Undersized furniture is a developer’s favourite. If and when the final dwelling design creates small bedrooms or tight living spaces, appropriately proportioned furniture will be installed. Unless you can identify undersized furniture, you may find your standard sized furniture is too large for your new home, on moving in day.
Mirrors, lights & plants can be a mixture of light enhancement, or a clever diversion. Carefully placed mirrors can bounce light around an otherwise dark room, lamps in corners can mask the lack of natural light whilst pot plants create privacy and ambience that doesn’t exist once they are removed.
What’s not for sale? Many home buyers have fallen for a property based on its appeal in totality. The only problem with this criteria is the designer furniture won’t be there once the sale settles. Advice for novice public speakers is to imagine the audience naked. I am not sure if this is good advice for those in the public speaking space, but it sure is terrific advice for home buyers – imagine the home naked.
Awkwardly positioned lights and windows will probably sparkle on inspection day. Just ask yourself – how easily will it be to clean the glass panel in the 10 foot ceiling over the stair case going forward. Whilst you see sparkling windows and dramatic architecture at the open inspection, what you don’t know is the owner hired two extendable ladders and a trapeze artist to clean them.

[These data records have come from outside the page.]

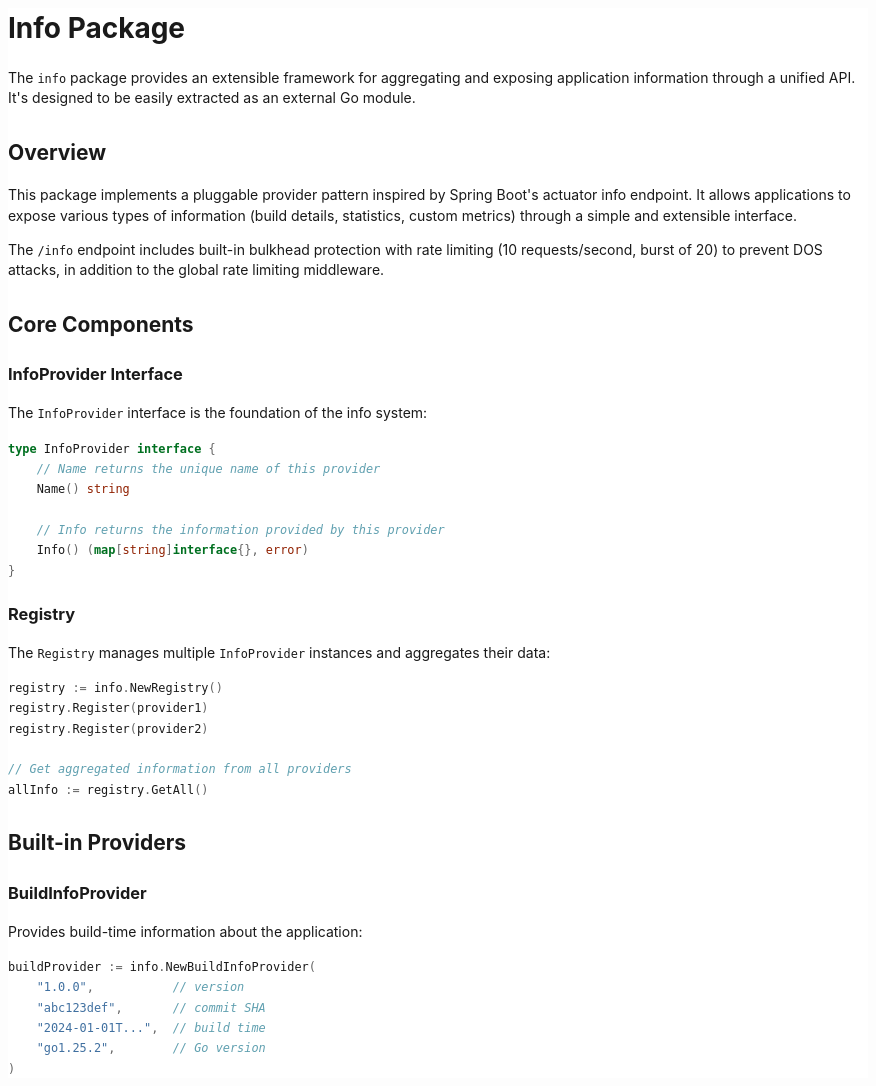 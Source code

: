 # Info Package

The `info` package provides an extensible framework for aggregating and exposing application information through a unified API. It's designed to be easily extracted as an external Go module.

## Overview

This package implements a pluggable provider pattern inspired by Spring Boot's actuator info endpoint. It allows applications to expose various types of information (build details, statistics, custom metrics) through a simple and extensible interface.

The `/info` endpoint includes built-in bulkhead protection with rate limiting (10 requests/second, burst of 20) to prevent DOS attacks, in addition to the global rate limiting middleware.

## Core Components

### InfoProvider Interface

The `InfoProvider` interface is the foundation of the info system:

```go
type InfoProvider interface {
    // Name returns the unique name of this provider
    Name() string
    
    // Info returns the information provided by this provider
    Info() (map[string]interface{}, error)
}
```

### Registry

The `Registry` manages multiple `InfoProvider` instances and aggregates their data:

```go
registry := info.NewRegistry()
registry.Register(provider1)
registry.Register(provider2)

// Get aggregated information from all providers
allInfo := registry.GetAll()
```

## Built-in Providers

### BuildInfoProvider

Provides build-time information about the application:

```go
buildProvider := info.NewBuildInfoProvider(
    "1.0.0",           // version
    "abc123def",       // commit SHA
    "2024-01-01T...",  // build time
    "go1.25.2",        // Go version
)
```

Inspection times can have a huge bearing on the presentation of a property. Properties on busy roads will have strategically set inspection times during the day, avoiding the peak hour traffic. Those with east facing gardens will show early in the morning when the garden is sundrenched. Apartments with south facing balconies will show in the evening when the city skyline lights are shining.
Every property has both an optimal and a suboptimal presentation time during a 24 hour window.
As a buyer, inspecting the property at 3 different times during the day will offer a broad perspective.
How will it look lived in? On inspection day, your eyes will tell you what is there in the home. Your observations will tell you what is not there but should be. It is customary for owners to declutter if not move out to get the styled look they want. Styling usually involves handpicked pieces of furniture that enhance the emotional appeal of the property.
Understandably, they won’t necessarily cater for the practical side of life such as storage space for sports gear, luggage cases and Christmas trees. Removing selected yet necessary furniture items such as a coffee table or dressing table can declutter a room for the inspection. Practically though, you will want and need those items when you are living in the property. If you are inspecting a terrace, identify where the bins live. As you tour a beautifully presented property, ask yourself, ‘how will it look lived in?’ and ‘what is not there that should be?’
Scented candles can create pleasant odours. They can also be used to mask unpleasant odours such as smelly drains, damp in the walls and moisture in the air. An owner is well advised to present their property in the best possible manner. A buyer is equally well advised to remain circumspect during their search.
When it is all said and done, residential sales contracts in Victoria are caveat emptor – buyer beware.